MATERIAL and METHODS

Bacterial Strains

From 1999 to 2000, 59 Shigella strains (31 S. flexneri and 28 S. sonnei) were isolated from stool samples of different patients assisted at the São Paulo State University Hospital in Ribeirão Preto (FMRP-USP). From 1987 to 2001, 60 strains (30 S. flexneri and 30 S. sonnei) were isolated from stool samples of different patients residing in metropolitan Campinas (12) by Adolfo Lutz Institute. The isolates were stored at −70°C in Luria Bertani (LB) medium (16) with 15% glycerol and grown in LB medium (37°C; 18-24 h) for routine assays.

PFGE

For genomic DNA extraction, strains were grown overnight in LB medium at 37°C and total DNA extracted as described by Ausubel et al. (1). The PFGE procedure was performed as described by Yatsuyanagi et al. (20), with some modifications. Briefly, 2 mL of culture containing 109 colony-forming units (CFU)/mL was harvested, suspended in a suspension buffer (100 mM pH 7.2 Tris, 20 mM NaCl, 100 mM EDTA), mixed with an equal volume of 2% low-melting-point agarose (GIBCO BRL, Grand Island, N.Y. 14072 USA), dispensed in a plug mold (Bio Rad Laboratories), and allowed to solidify. For lysis, the plugs were incubated for 2 h at 37°C in the cell suspension buffer with 1 mg/mL of lysozyme (Sigma-Aldrich CO. Box 14508, St. Louis, MO 63178 USA). The plugs were washed with sterilized-distillated water and incubated overnight at 50°C in a protein removing buffer (0.25 M pH 9 EDTA, 0.5% sarcosil, 0.5 mg/mL proteinase K) and washed 4 times for 30 min in TE buffer (10mM pH 8 Tris-HCl, 1 mM EDTA) afterwards. One plug was washed for 1 h with 300 μL of the enzyme buffer and incubated overnight at 37°C with 20 U of XbaI in the reaction conditions recommended by the manufacturer (Pharmacia LKB Biotechnology AB, Uppsala, Sweden). A plug slice was washed for 30 min in TE buffer, loaded into a well of 1% Ultra Pure TM Agarose gel (Invitrogen, Auckland 1135, New Zealand) in 0.5X TBE (Tris-Borate EDTA) buffer.
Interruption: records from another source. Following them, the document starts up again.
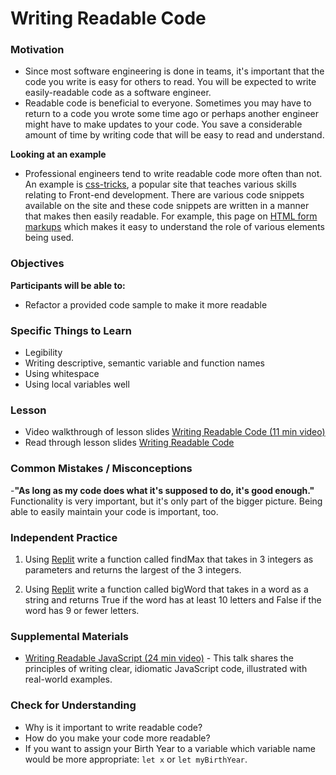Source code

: # Writing Readable Code

### Motivation

- Since most software engineering is done in teams, it's important that the code you write is easy for others to read. You will be expected to write easily-readable code as a software engineer.
- Readable code is beneficial to everyone. Sometimes you may have to return to a code you wrote some time ago or perhaps another engineer might have to make updates to your code. You save a considerable amount of time by writing code that will be easy to read and understand.

**Looking at an example**

- Professional engineers tend to write readable code more often than not. An example is [css-tricks](https://css-tricks.com), a popular site that teaches various skills relating to Front-end development. There are various code snippets available on the site and these code snippets are written in a manner that makes then easily readable. For example, this page on [HTML form markups](https://css-tricks.com/snippets/html/example-form-markup/) which makes it easy to understand the role of various elements being used.

### Objectives

**Participants will be able to:**

- Refactor a provided code sample to make it more readable

### Specific Things to Learn

- Legibility
- Writing descriptive, semantic variable and function names
- Using whitespace
- Using local variables well

### Lesson

- Video walkthrough of lesson slides [Writing Readable Code (11 min video)](https://drive.google.com/file/d/1kJU88vbUNmP9aILR61nmXdV7UDqEpuCM/view?usp=sharing)
- Read through lesson slides [Writing Readable Code](https://docs.google.com/presentation/d/1USOZJSzwXmSYepjwrE9r9ky_fmQ8VPE7bshjsBoDsZM/edit?usp=sharing)

### Common Mistakes / Misconceptions

-**"As long as my code does what it's supposed to do, it's good enough."** Functionality is very important, but it's only part of the bigger picture. Being able to easily maintain your code is important, too.

### Independent Practice

1. Using [Replit](http://www.repl.it) write a function called findMax that takes in 3 integers as parameters and returns the largest of the 3 integers.

2. Using [Replit](http://www.repl.it) write a function called bigWord that takes in a word as a string and returns True if the word has at least 10 letters and False if the word has 9 or fewer letters.

### Supplemental Materials

- [Writing Readable JavaScript (24 min video)](https://www.youtube.com/watch?v=8WF4AjM-XW8) - This talk shares the principles of writing clear, idiomatic JavaScript code, illustrated with real-world examples.

### Check for Understanding

- Why is it important to write readable code?
- How do you make your code more readable?
- If you want to assign your Birth Year to a variable which variable name would be more appropriate: `let x` or `let myBirthYear`.

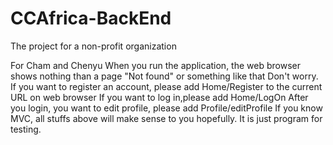 # CCAfrica-BackEnd
The project for a non-profit organization

For Cham and Chenyu
When you run the application, the web browser shows nothing than a page "Not found" or something like that
Don't worry. If you want to register an account, please add Home/Register to the current URL on web browser
If you want to log in,please add Home/LogOn
After you login, you want to edit profile, please add Profile/editProfile
If you know MVC, all stuffs above will make sense to you hopefully. It is just program for testing. 

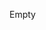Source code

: Empty
<!---
Fishlandeast/Fishlandeast is a ✨ special ✨ repository because its `README.md` (this file) appears on your GitHub profile.
You can click the Preview link to take a look at your changes.
--->
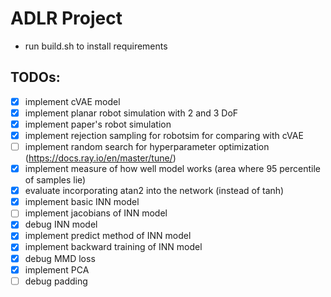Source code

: # ADLR Project

- run build.sh to install requirements

## TODOs:
- [x] implement cVAE model
- [x] implement planar robot simulation with 2 and 3 DoF
- [x] implement paper's robot simulation
- [x] implement rejection sampling for robotsim for comparing with cVAE
- [ ] implement random search for hyperparameter optimization (https://docs.ray.io/en/master/tune/)
- [x] implement measure of how well model works (area where 95 percentile of samples lie)
- [x] evaluate incorporating atan2 into the network (instead of tanh)
- [x] implement basic INN model
- [ ] implement jacobians of INN model
- [x] debug INN model
- [x] implement predict method of INN model
- [x] implement backward training of INN model
- [x] debug MMD loss
- [x] implement PCA
- [ ] debug padding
Electrophoresis was performed in 0.5X TBE buffer at 14°C for 22 h using a CHEF DR-III apparatus (Bio-Rad, 2000 Alfred Nobel Drive Hercules, CA94547, USA) with an electric field of 6 V/cm and pulse time from 5 to 35 s. A lambda ladder (New England Biolabs) was used as a molecular size marker. The PFGE banding patterns were fingerprinted and clustered using GelCompar II software (version 2.0, Applied Maths, Saint-Martens-Latem, Belgium). The similarity dendrogram was obtained using the Dice similarity index by the unweighted pair group method with arithmetic averages (UPGMA) using 1% tolerance coefficient.

RESULTS

The genotypes obtained by PFGE were analyzed separately according to Shigella species S. sonnei (Figure 1) and S. flexneri (Figure 2). A similarity dendrogram was constructed for each species.
Figure 1

Similarity dendrogram of fingerprinting patterns obtained for S. sonnei strains isolated in Campinas (CS) and Ribeirão Preto (RS) metropolitan regions. The two clusters were designated as A and B and divided into two subgroups (A1 and A2, and B1 and B2, respectively). The name of the strains are followed by the site* abbreviation and the isolation date. The Ribeirão Preto strains were isolated in Jardinópolis (JD), Barrinha (BA), Cambirá (CA), Cássia dos Coqueiros (CC), Nuporanga (NU), and Ribeirão Preto (RP). The Campinas region strains were isolated in Campinas (C), Mogi Guaçú (MG), Bragança Paulista (BP), Limeira (L), Cosmópolis (COS), and Vinhedo (VIN).

Figure 2

Similarity dendrogram of the fingerprinting patterns obtained for S. flexneri strains isolated in the Campinas (CF) and Ribeirão Preto (RF) metropolitan regions. The two clusters were designated as C and D. Cluster C was divided into tree subgroups (C1, C2, and C3). The names of the strains are followed by the site abbreviation and isolation date. The Ribeirão Preto region strains were isolated in Cajurú (CJ), Guatapará (GU), Jardinópolis (JD), Pontal (PO), Pitangueiras (PI), Barrinha (BA), and Ribeirão Preto (RP). The Campinas region strains were isolated in São João da Boa Vista (SBV), Campinas (C), Jundiaí (J), Itapira (I), and Mogi Guaçú (MG).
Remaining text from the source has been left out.